Only lines holding "Liverpool" are wanted; copy each of them from the records below.
*** DATA ***
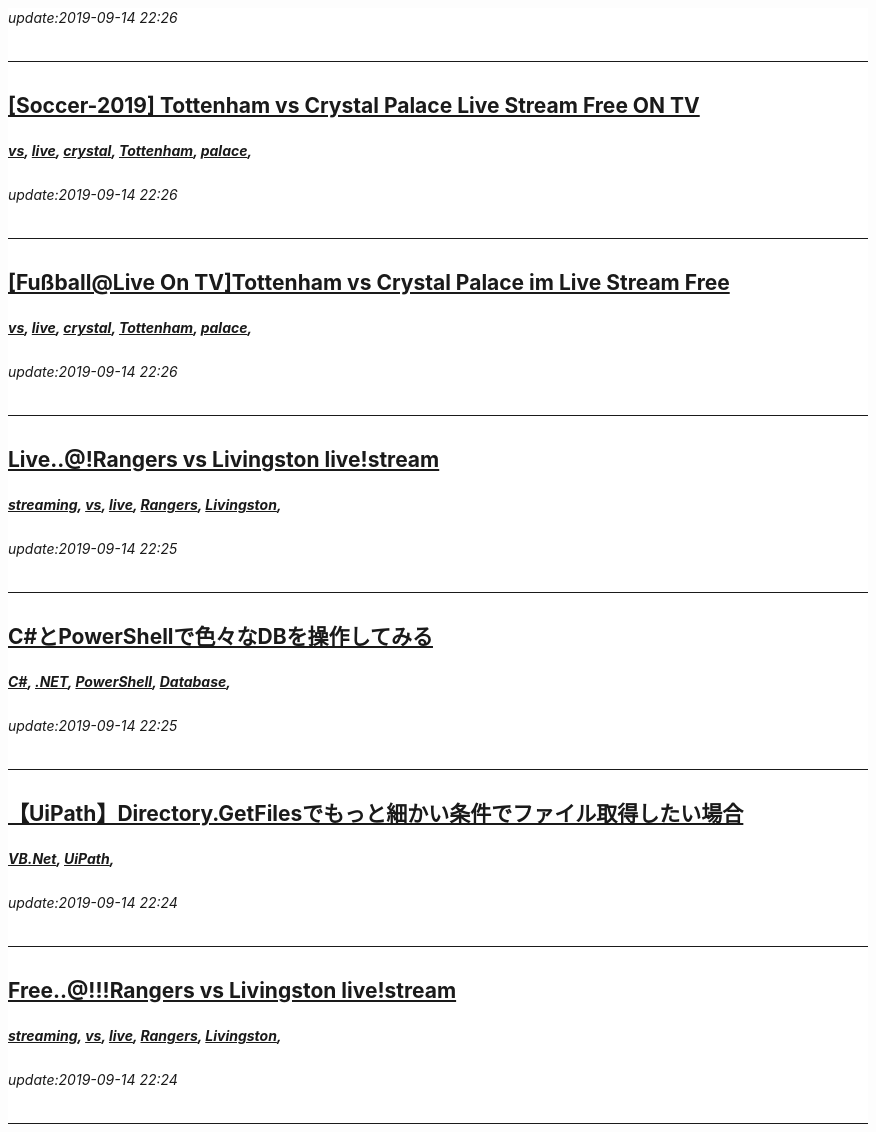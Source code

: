 ###### update:2019-09-14 22:26
---
## [[Soccer-2019] Tottenham vs Crystal Palace Live Stream Free ON TV](https://qiita.com/Cbs_livetv/items/ac488b1723633c7addc2)
##### [vs](https://qiita.com/tags/vs), [live](https://qiita.com/tags/live), [crystal](https://qiita.com/tags/crystal), [Tottenham](https://qiita.com/tags/Tottenham), [palace](https://qiita.com/tags/palace), 
###### update:2019-09-14 22:26
---
## [[Fußball@Live On TV]Tottenham vs Crystal Palace im Live Stream Free](https://qiita.com/Cbs_livetv/items/03e4b3c1578cacbf2381)
##### [vs](https://qiita.com/tags/vs), [live](https://qiita.com/tags/live), [crystal](https://qiita.com/tags/crystal), [Tottenham](https://qiita.com/tags/Tottenham), [palace](https://qiita.com/tags/palace), 
###### update:2019-09-14 22:26
---
## [Live..@!Rangers vs Livingston live!stream](https://qiita.com/Liverpool-vs-Newcastle-live/items/8187f04657abfe8cf673)
##### [streaming](https://qiita.com/tags/streaming), [vs](https://qiita.com/tags/vs), [live](https://qiita.com/tags/live), [Rangers](https://qiita.com/tags/Rangers), [Livingston](https://qiita.com/tags/Livingston), 
###### update:2019-09-14 22:25
---
## [C#とPowerShellで色々なDBを操作してみる](https://qiita.com/mima_ita/items/e253aacafe1f87b5921f)
##### [C#](https://qiita.com/tags/C#), [.NET](https://qiita.com/tags/.NET), [PowerShell](https://qiita.com/tags/PowerShell), [Database](https://qiita.com/tags/Database), 
###### update:2019-09-14 22:25
---
## [【UiPath】Directory.GetFilesでもっと細かい条件でファイル取得したい場合](https://qiita.com/n_oshiumi/items/502c08fb173bc2b6c151)
##### [VB.Net](https://qiita.com/tags/VB.Net), [UiPath](https://qiita.com/tags/UiPath), 
###### update:2019-09-14 22:24
---
## [Free..@!!!Rangers vs Livingston live!stream](https://qiita.com/Liverpool-vs-Newcastle-live/items/7da3b2c032f22a353bfe)
##### [streaming](https://qiita.com/tags/streaming), [vs](https://qiita.com/tags/vs), [live](https://qiita.com/tags/live), [Rangers](https://qiita.com/tags/Rangers), [Livingston](https://qiita.com/tags/Livingston), 
###### update:2019-09-14 22:24
---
***
**ANSWER SECTION**
## [Live..@!Rangers vs Livingston live!stream](https://qiita.com/Liverpool-vs-Newcastle-live/items/8187f04657abfe8cf673)
## [Free..@!!!Rangers vs Livingston live!stream](https://qiita.com/Liverpool-vs-Newcastle-live/items/7da3b2c032f22a353bfe)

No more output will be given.